> **EXERCISE DATA**
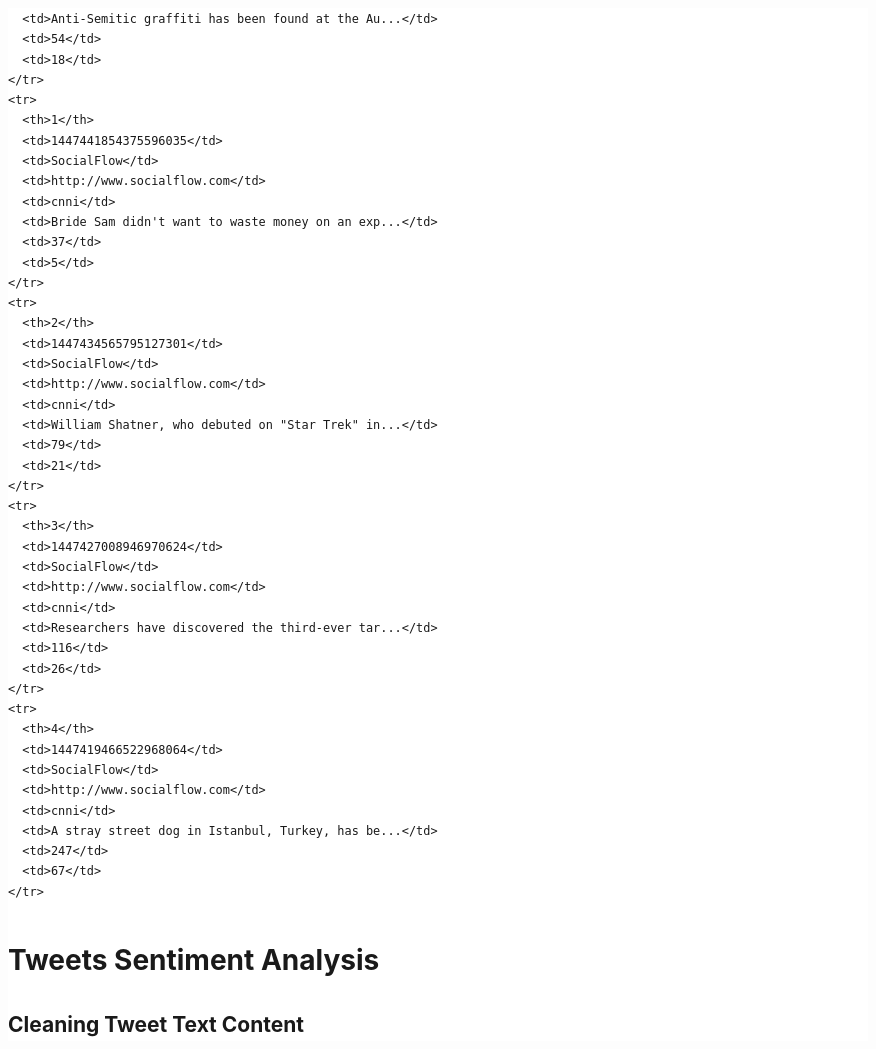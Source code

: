       <td>Anti-Semitic graffiti has been found at the Au...</td>
      <td>54</td>
      <td>18</td>
    </tr>
    <tr>
      <th>1</th>
      <td>1447441854375596035</td>
      <td>SocialFlow</td>
      <td>http://www.socialflow.com</td>
      <td>cnni</td>
      <td>Bride Sam didn't want to waste money on an exp...</td>
      <td>37</td>
      <td>5</td>
    </tr>
    <tr>
      <th>2</th>
      <td>1447434565795127301</td>
      <td>SocialFlow</td>
      <td>http://www.socialflow.com</td>
      <td>cnni</td>
      <td>William Shatner, who debuted on "Star Trek" in...</td>
      <td>79</td>
      <td>21</td>
    </tr>
    <tr>
      <th>3</th>
      <td>1447427008946970624</td>
      <td>SocialFlow</td>
      <td>http://www.socialflow.com</td>
      <td>cnni</td>
      <td>Researchers have discovered the third-ever tar...</td>
      <td>116</td>
      <td>26</td>
    </tr>
    <tr>
      <th>4</th>
      <td>1447419466522968064</td>
      <td>SocialFlow</td>
      <td>http://www.socialflow.com</td>
      <td>cnni</td>
      <td>A stray street dog in Istanbul, Turkey, has be...</td>
      <td>247</td>
      <td>67</td>
    </tr>
  </tbody>
</table>
</div>



# Tweets Sentiment Analysis
## Cleaning Tweet Text Content
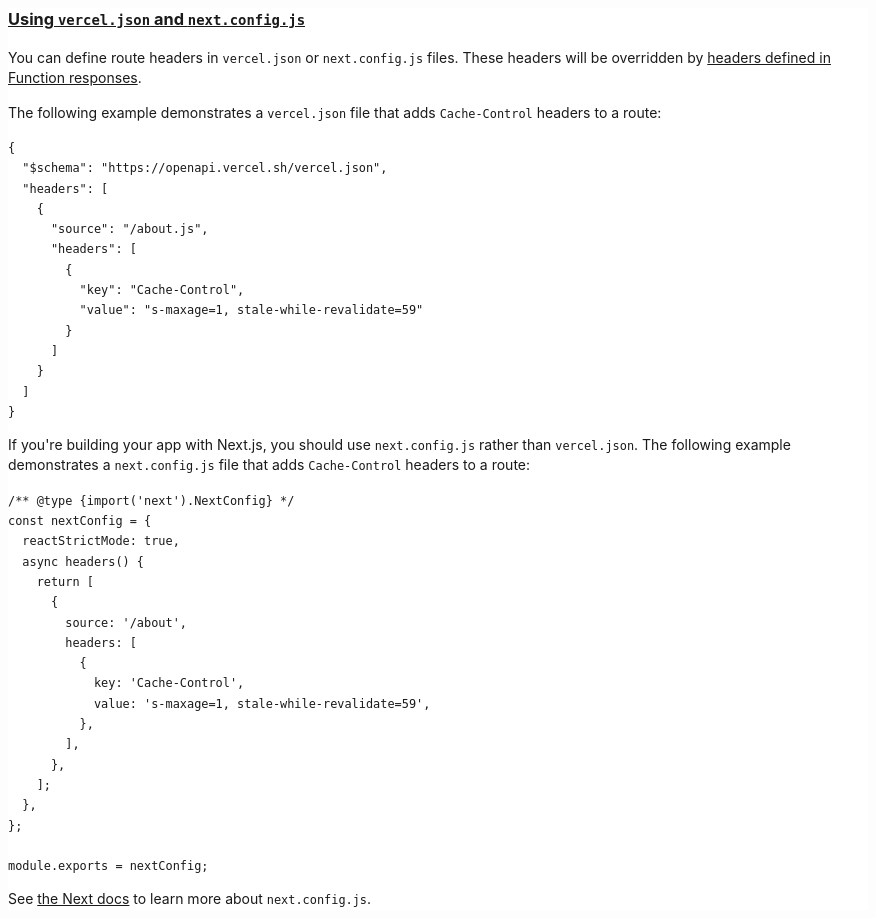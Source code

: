### [Using `vercel.json` and `next.config.js`](#using-vercel.json-and-next.config.js)

You can define route headers in `vercel.json` or `next.config.js` files. These headers will be overridden by [headers defined in Function responses](#using-vercel-functions).

The following example demonstrates a `vercel.json` file that adds `Cache-Control` headers to a route:

```
{
  "$schema": "https://openapi.vercel.sh/vercel.json",
  "headers": [
    {
      "source": "/about.js",
      "headers": [
        {
          "key": "Cache-Control",
          "value": "s-maxage=1, stale-while-revalidate=59"
        }
      ]
    }
  ]
}
```

If you're building your app with Next.js, you should use `next.config.js` rather than `vercel.json`. The following example demonstrates a `next.config.js` file that adds `Cache-Control` headers to a route:

```
/** @type {import('next').NextConfig} */
const nextConfig = {
  reactStrictMode: true,
  async headers() {
    return [
      {
        source: '/about',
        headers: [
          {
            key: 'Cache-Control',
            value: 's-maxage=1, stale-while-revalidate=59',
          },
        ],
      },
    ];
  },
};
 
module.exports = nextConfig;
```

See [the Next docs](https://nextjs.org/docs/app/api-reference/next-config-js) to learn more about `next.config.js`.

> **WHAT IS EXPECTED**
Return the listing above unchanged, apart from dropping its pictures.

> **EXERCISE RESPONSE**
Source code

:       <td>Anti-Semitic graffiti has been found at the Au...</td>
      <td>54</td>
      <td>18</td>
    </tr>
    <tr>
      <th>1</th>
      <td>1447441854375596035</td>
      <td>SocialFlow</td>
      <td>http://www.socialflow.com</td>
      <td>cnni</td>
      <td>Bride Sam didn't want to waste money on an exp...</td>
      <td>37</td>
      <td>5</td>
    </tr>
    <tr>
      <th>2</th>
      <td>1447434565795127301</td>
      <td>SocialFlow</td>
      <td>http://www.socialflow.com</td>
      <td>cnni</td>
      <td>William Shatner, who debuted on "Star Trek" in...</td>
      <td>79</td>
      <td>21</td>
    </tr>
    <tr>
      <th>3</th>
      <td>1447427008946970624</td>
      <td>SocialFlow</td>
      <td>http://www.socialflow.com</td>
      <td>cnni</td>
      <td>Researchers have discovered the third-ever tar...</td>
      <td>116</td>
      <td>26</td>
    </tr>
    <tr>
      <th>4</th>
      <td>1447419466522968064</td>
      <td>SocialFlow</td>
      <td>http://www.socialflow.com</td>
      <td>cnni</td>
      <td>A stray street dog in Istanbul, Turkey, has be...</td>
      <td>247</td>
      <td>67</td>
    </tr>
  </tbody>
</table>
</div>



# Tweets Sentiment Analysis
## Cleaning Tweet Text Content
Source code

:### [Using `vercel.json` and `next.config.js`](#using-vercel.json-and-next.config.js)

You can define route headers in `vercel.json` or `next.config.js` files. These headers will be overridden by [headers defined in Function responses](#using-vercel-functions).

The following example demonstrates a `vercel.json` file that adds `Cache-Control` headers to a route:

```
{
  "$schema": "https://openapi.vercel.sh/vercel.json",
  "headers": [
    {
      "source": "/about.js",
      "headers": [
        {
          "key": "Cache-Control",
          "value": "s-maxage=1, stale-while-revalidate=59"
        }
      ]
    }
  ]
}
```

If you're building your app with Next.js, you should use `next.config.js` rather than `vercel.json`. The following example demonstrates a `next.config.js` file that adds `Cache-Control` headers to a route:

```
/** @type {import('next').NextConfig} */
const nextConfig = {
  reactStrictMode: true,
  async headers() {
    return [
      {
        source: '/about',
        headers: [
          {
            key: 'Cache-Control',
            value: 's-maxage=1, stale-while-revalidate=59',
          },
        ],
      },
    ];
  },
};
 
module.exports = nextConfig;
```

See [the Next docs](https://nextjs.org/docs/app/api-reference/next-config-js) to learn more about `next.config.js`.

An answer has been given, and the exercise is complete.